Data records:
*** Block opens ***

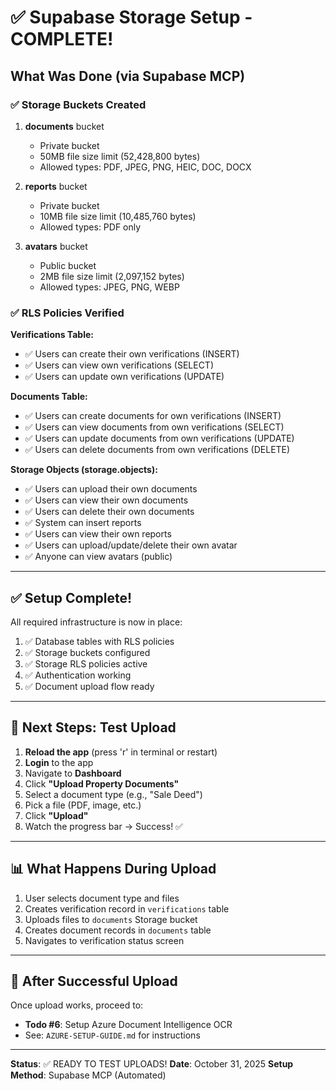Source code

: # ✅ Supabase Storage Setup - COMPLETE!

## What Was Done (via Supabase MCP)

### ✅ Storage Buckets Created
1. **documents** bucket
   - Private bucket
   - 50MB file size limit (52,428,800 bytes)
   - Allowed types: PDF, JPEG, PNG, HEIC, DOC, DOCX

2. **reports** bucket
   - Private bucket
   - 10MB file size limit (10,485,760 bytes)
   - Allowed types: PDF only

3. **avatars** bucket
   - Public bucket
   - 2MB file size limit (2,097,152 bytes)
   - Allowed types: JPEG, PNG, WEBP

### ✅ RLS Policies Verified

**Verifications Table:**
- ✅ Users can create their own verifications (INSERT)
- ✅ Users can view own verifications (SELECT)
- ✅ Users can update own verifications (UPDATE)

**Documents Table:**
- ✅ Users can create documents for own verifications (INSERT)
- ✅ Users can view documents from own verifications (SELECT)
- ✅ Users can update documents from own verifications (UPDATE)
- ✅ Users can delete documents from own verifications (DELETE)

**Storage Objects (storage.objects):**
- ✅ Users can upload their own documents
- ✅ Users can view their own documents
- ✅ Users can delete their own documents
- ✅ System can insert reports
- ✅ Users can view their own reports
- ✅ Users can upload/update/delete their own avatar
- ✅ Anyone can view avatars (public)

---

## ✅ Setup Complete!

All required infrastructure is now in place:
1. ✅ Database tables with RLS policies
2. ✅ Storage buckets configured
3. ✅ Storage RLS policies active
4. ✅ Authentication working
5. ✅ Document upload flow ready

---

## 🧪 Next Steps: Test Upload

1. **Reload the app** (press 'r' in terminal or restart)
2. **Login** to the app
3. Navigate to **Dashboard**
4. Click **"Upload Property Documents"**
5. Select a document type (e.g., "Sale Deed")
6. Pick a file (PDF, image, etc.)
7. Click **"Upload"**
8. Watch the progress bar → Success! ✅

---

## 📊 What Happens During Upload

1. User selects document type and files
2. Creates verification record in `verifications` table
3. Uploads files to `documents` Storage bucket
4. Creates document records in `documents` table
5. Navigates to verification status screen

---

## 🎯 After Successful Upload

Once upload works, proceed to:
- **Todo #6**: Setup Azure Document Intelligence OCR
- See: `AZURE-SETUP-GUIDE.md` for instructions

---

**Status**: ✅ READY TO TEST UPLOADS!
**Date**: October 31, 2025
**Setup Method**: Supabase MCP (Automated)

*** Block closes ***

* _Exercise details_:
Repeat the entries above verbatim, but only from the line that has "- ✅ Users can upload/update/delete" down to the line that has "2. **Login** to the app", inclusive.

* _Exercise solution_:
- ✅ Users can upload/update/delete their own avatar
- ✅ Anyone can view avatars (public)

---

## ✅ Setup Complete!

All required infrastructure is now in place:
1. ✅ Database tables with RLS policies
2. ✅ Storage buckets configured
3. ✅ Storage RLS policies active
4. ✅ Authentication working
5. ✅ Document upload flow ready

---

## 🧪 Next Steps: Test Upload

1. **Reload the app** (press 'r' in terminal or restart)
2. **Login** to the app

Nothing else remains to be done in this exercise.